-- Exercise materials follows --

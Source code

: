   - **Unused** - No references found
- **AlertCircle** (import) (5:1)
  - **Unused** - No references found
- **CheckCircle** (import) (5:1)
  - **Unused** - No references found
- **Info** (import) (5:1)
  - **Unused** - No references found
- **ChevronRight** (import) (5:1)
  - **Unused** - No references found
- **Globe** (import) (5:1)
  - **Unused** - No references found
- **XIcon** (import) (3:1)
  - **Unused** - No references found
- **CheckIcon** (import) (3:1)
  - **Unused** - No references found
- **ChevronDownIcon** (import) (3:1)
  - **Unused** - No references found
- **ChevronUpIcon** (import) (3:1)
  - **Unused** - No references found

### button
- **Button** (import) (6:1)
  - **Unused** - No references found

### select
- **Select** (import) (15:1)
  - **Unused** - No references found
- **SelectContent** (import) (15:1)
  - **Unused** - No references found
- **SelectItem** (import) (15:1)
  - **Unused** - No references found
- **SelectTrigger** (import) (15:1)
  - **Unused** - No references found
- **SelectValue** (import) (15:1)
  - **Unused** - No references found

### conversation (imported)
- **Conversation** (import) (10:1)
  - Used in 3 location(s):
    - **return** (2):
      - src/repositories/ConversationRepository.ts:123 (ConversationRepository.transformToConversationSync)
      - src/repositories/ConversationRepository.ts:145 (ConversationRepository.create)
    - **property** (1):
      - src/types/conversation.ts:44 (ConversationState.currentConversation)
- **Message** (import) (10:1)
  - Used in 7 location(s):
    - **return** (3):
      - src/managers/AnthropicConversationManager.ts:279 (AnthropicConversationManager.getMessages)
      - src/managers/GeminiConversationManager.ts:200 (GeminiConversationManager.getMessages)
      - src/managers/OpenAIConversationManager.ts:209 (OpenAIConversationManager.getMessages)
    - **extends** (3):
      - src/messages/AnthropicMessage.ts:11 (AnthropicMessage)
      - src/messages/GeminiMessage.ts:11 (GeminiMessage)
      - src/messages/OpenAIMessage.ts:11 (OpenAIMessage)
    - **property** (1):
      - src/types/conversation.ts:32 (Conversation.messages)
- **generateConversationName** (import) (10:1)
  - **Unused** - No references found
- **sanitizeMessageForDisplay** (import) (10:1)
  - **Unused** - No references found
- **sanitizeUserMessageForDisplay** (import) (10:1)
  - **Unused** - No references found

-- Exercise materials concluded --

Exercise aim.
Would you reproduce every record above exactly as it appears?

Result below.
Source code

:   - **Unused** - No references found
- **AlertCircle** (import) (5:1)
  - **Unused** - No references found
- **CheckCircle** (import) (5:1)
  - **Unused** - No references found
- **Info** (import) (5:1)
  - **Unused** - No references found
- **ChevronRight** (import) (5:1)
  - **Unused** - No references found
- **Globe** (import) (5:1)
  - **Unused** - No references found
- **XIcon** (import) (3:1)
  - **Unused** - No references found
- **CheckIcon** (import) (3:1)
  - **Unused** - No references found
- **ChevronDownIcon** (import) (3:1)
  - **Unused** - No references found
- **ChevronUpIcon** (import) (3:1)
  - **Unused** - No references found

### button
- **Button** (import) (6:1)
  - **Unused** - No references found

### select
- **Select** (import) (15:1)
  - **Unused** - No references found
- **SelectContent** (import) (15:1)
  - **Unused** - No references found
- **SelectItem** (import) (15:1)
  - **Unused** - No references found
- **SelectTrigger** (import) (15:1)
  - **Unused** - No references found
- **SelectValue** (import) (15:1)
  - **Unused** - No references found

### conversation (imported)
- **Conversation** (import) (10:1)
  - Used in 3 location(s):
    - **return** (2):
      - src/repositories/ConversationRepository.ts:123 (ConversationRepository.transformToConversationSync)
      - src/repositories/ConversationRepository.ts:145 (ConversationRepository.create)
    - **property** (1):
      - src/types/conversation.ts:44 (ConversationState.currentConversation)
- **Message** (import) (10:1)
  - Used in 7 location(s):
    - **return** (3):
      - src/managers/AnthropicConversationManager.ts:279 (AnthropicConversationManager.getMessages)
      - src/managers/GeminiConversationManager.ts:200 (GeminiConversationManager.getMessages)
      - src/managers/OpenAIConversationManager.ts:209 (OpenAIConversationManager.getMessages)
    - **extends** (3):
      - src/messages/AnthropicMessage.ts:11 (AnthropicMessage)
      - src/messages/GeminiMessage.ts:11 (GeminiMessage)
      - src/messages/OpenAIMessage.ts:11 (OpenAIMessage)
    - **property** (1):
      - src/types/conversation.ts:32 (Conversation.messages)
- **generateConversationName** (import) (10:1)
  - **Unused** - No references found
- **sanitizeMessageForDisplay** (import) (10:1)
  - **Unused** - No references found
- **sanitizeUserMessageForDisplay** (import) (10:1)
  - **Unused** - No references found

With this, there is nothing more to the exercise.